# Data requirements

## Data for creating a routable network

When calculating travel times with *r5py*, you typically need two types of
datasets:

:::::{grid} 1 1 2 2

::::{grid-item-card}
a **road network** dataset from [OpenStreetMap
(OSM)](https://wiki.openstreetmap.org/wiki/Data) in [*Protocol Buffer Binary*
(`.pbf`)](https://wiki.openstreetmap.org/wiki/PBF_Format) format (mandatory):

These data are used for finding the fastest routes and calculating the travel
times for walking, cycling and driving. In addition, these data are used for
walking/cycling legs to, from, or between stops when routing with public
transport.
::::

::::{grid-item-card}
a **public transport schedule** dataset in [*General Transit Feed
Specification*](https://en.wikipedia.org/wiki/GTFS) format (optional):

These data contain all information necessary to calculate travel times on
public transport, such as the stops, routes, trips and schedules of busses,
trams, trains, and other vehicles.
::::

::::{grid-item}
:columns: 12

(data-preprocessing)=

:::{admonition} Data pre-processing
:class: hint

Often, it is useful to *crop an [OSM extract](#where-to-obtain-such-datasets)*
beforehand, or to *add other cost factors* to the data (e.g., to account for
slope). Check the detailed instructions for data preparation on the [Conveyal
website](https://docs.conveyal.com/prepare-inputs#preparing-the-osm-data), and
use the tools in [this
repository](https://github.com/RSGInc/ladot_analysis_dataprep) to add
customised costs for pedestrian and cycling analyses.

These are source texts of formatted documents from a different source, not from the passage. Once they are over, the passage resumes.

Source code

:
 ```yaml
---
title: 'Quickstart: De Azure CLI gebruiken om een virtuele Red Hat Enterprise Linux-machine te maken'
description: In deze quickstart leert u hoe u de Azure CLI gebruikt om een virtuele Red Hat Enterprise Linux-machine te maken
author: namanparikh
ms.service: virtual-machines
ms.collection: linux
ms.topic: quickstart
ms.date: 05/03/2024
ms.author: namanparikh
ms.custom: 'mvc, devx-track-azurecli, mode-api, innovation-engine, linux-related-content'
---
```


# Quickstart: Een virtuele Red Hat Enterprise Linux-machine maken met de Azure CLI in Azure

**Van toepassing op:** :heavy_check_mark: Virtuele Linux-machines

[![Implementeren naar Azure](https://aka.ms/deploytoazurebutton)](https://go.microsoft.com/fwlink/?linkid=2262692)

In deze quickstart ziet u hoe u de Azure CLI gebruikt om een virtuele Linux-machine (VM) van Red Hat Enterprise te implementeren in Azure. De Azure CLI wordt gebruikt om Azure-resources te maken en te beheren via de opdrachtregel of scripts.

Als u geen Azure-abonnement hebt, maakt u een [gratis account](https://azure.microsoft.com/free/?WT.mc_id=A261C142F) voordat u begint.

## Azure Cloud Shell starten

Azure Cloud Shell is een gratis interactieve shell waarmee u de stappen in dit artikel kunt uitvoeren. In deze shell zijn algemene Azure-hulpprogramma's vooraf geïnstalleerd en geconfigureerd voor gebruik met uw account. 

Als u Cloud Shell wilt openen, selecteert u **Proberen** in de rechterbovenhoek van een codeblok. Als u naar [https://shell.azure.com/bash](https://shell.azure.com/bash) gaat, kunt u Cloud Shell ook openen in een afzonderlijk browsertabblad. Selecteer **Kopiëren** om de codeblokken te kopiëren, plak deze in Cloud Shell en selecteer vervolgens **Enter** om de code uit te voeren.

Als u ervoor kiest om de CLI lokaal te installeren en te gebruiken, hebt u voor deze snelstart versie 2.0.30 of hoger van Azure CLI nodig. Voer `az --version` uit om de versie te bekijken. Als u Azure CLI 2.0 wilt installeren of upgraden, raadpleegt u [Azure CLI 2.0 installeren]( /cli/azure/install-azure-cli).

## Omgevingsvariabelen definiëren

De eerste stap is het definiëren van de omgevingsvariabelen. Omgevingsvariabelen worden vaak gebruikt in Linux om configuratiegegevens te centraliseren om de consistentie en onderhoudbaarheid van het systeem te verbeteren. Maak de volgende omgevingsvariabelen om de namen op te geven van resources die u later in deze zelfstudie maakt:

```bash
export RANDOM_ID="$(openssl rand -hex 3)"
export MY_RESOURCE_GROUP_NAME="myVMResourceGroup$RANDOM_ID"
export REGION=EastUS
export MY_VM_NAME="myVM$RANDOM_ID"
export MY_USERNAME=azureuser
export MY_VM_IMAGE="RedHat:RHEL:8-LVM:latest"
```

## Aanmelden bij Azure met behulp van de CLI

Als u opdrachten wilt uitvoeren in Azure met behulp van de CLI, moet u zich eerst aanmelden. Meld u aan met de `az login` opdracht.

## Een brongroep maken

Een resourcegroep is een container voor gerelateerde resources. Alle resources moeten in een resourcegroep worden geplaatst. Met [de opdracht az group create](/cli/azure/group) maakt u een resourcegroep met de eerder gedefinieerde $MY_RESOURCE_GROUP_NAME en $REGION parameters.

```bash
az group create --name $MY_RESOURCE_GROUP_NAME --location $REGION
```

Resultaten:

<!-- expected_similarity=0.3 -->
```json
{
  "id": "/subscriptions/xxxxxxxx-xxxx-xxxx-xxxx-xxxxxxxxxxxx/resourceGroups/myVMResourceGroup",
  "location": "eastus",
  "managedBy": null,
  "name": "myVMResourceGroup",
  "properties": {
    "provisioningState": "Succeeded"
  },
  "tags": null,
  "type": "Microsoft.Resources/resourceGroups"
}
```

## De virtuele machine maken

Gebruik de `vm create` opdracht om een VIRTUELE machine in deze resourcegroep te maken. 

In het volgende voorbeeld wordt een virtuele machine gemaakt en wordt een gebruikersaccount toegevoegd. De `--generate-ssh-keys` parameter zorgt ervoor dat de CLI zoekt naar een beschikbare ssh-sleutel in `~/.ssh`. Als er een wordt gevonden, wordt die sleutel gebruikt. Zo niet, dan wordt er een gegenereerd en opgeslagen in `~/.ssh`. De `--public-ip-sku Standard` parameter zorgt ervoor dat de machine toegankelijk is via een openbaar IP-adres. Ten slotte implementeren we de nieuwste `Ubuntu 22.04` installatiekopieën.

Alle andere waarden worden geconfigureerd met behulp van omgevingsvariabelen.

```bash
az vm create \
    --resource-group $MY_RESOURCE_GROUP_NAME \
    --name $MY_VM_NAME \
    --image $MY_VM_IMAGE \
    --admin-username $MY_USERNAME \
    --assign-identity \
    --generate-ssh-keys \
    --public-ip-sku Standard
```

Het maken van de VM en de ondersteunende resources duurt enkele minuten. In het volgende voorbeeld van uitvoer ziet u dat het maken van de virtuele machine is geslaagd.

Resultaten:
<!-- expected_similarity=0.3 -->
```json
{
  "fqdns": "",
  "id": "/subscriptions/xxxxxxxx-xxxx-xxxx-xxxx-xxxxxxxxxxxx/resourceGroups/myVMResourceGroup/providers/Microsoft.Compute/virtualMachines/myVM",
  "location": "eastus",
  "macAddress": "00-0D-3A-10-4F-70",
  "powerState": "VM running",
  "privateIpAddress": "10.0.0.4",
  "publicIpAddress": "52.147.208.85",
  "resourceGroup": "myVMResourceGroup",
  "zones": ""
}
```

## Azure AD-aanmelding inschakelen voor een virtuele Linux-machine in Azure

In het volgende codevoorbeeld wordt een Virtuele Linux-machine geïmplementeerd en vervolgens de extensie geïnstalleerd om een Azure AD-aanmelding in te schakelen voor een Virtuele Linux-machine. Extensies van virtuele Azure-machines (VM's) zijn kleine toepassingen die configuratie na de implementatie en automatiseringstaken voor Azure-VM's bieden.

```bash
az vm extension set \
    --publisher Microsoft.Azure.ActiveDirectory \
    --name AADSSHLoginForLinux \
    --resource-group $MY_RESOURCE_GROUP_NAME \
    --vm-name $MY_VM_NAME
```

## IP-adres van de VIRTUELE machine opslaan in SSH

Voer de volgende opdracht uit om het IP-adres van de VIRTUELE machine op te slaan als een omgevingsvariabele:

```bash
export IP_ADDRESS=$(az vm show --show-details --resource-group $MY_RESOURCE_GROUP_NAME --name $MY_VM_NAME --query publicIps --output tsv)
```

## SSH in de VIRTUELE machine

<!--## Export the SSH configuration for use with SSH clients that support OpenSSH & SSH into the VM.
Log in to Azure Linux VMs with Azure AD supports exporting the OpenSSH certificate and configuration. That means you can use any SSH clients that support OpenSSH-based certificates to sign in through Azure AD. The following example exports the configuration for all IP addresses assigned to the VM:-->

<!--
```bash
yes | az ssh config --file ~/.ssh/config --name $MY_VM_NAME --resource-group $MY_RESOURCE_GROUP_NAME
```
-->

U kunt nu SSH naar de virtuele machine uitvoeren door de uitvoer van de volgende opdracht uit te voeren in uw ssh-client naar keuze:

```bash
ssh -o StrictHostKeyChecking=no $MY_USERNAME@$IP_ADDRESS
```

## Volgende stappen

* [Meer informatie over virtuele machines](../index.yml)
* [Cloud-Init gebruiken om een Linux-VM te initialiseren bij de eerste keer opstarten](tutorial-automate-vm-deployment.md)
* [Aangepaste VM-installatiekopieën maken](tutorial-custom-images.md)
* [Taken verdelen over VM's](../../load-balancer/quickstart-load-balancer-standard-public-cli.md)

*R5py* automatically *combines multiple GTFS data sets*. This is useful when you study
areas covered by more than one transit authority, or when data from different
modes of transport, such as bus and metro, are available in separate GTFS
feeds.
:::
::::

:::::

### Where to obtain such datasets?

Here are a few places from where you can download the datasets for creating the
routable network. This list is of course by no means comprehensive, and [you are
very welcome to add additional data sources](/contributing/CONTRIBUTING) that
you are aware of.

#### OpenStreetMap data in PBF format

- [pydriosm](https://pydriosm.readthedocs.io/en/latest/quick-start.html#download-data)
  is a Python package for downloading OSM extracts from GeoFabrik and BBBike.
- [pyrosm](https://pyrosm.readthedocs.io/en/latest/basics.html#protobuf-file-what-is-it-and-how-to-get-one)
  is a Python package for creating street networks from OSM extracts, and
  includes tools to download OSM extracts from GeoFabrik and BBBike
- [GeoFabrik](http://download.geofabrik.de/) is a website offering OSM extracts
  for free download, covering many pre-defined areas (continents, countries,
  regions, etc.)
- [BBBike](https://download.bbbike.org/osm/bbbike/) is a website that offers OSM
  extracts for free download, covering many pre-defined areas, including
  individual city’s extents, and also supports data [downloads cut to custom
  extents](https://extract.bbbike.org/)
- [Protomaps](https://protomaps.com/downloads/osm) is a website that allows you
  to download OSM extracts for a custom area of interest, drawn in an
  interactive map, or taken from an uploaded polygon feature.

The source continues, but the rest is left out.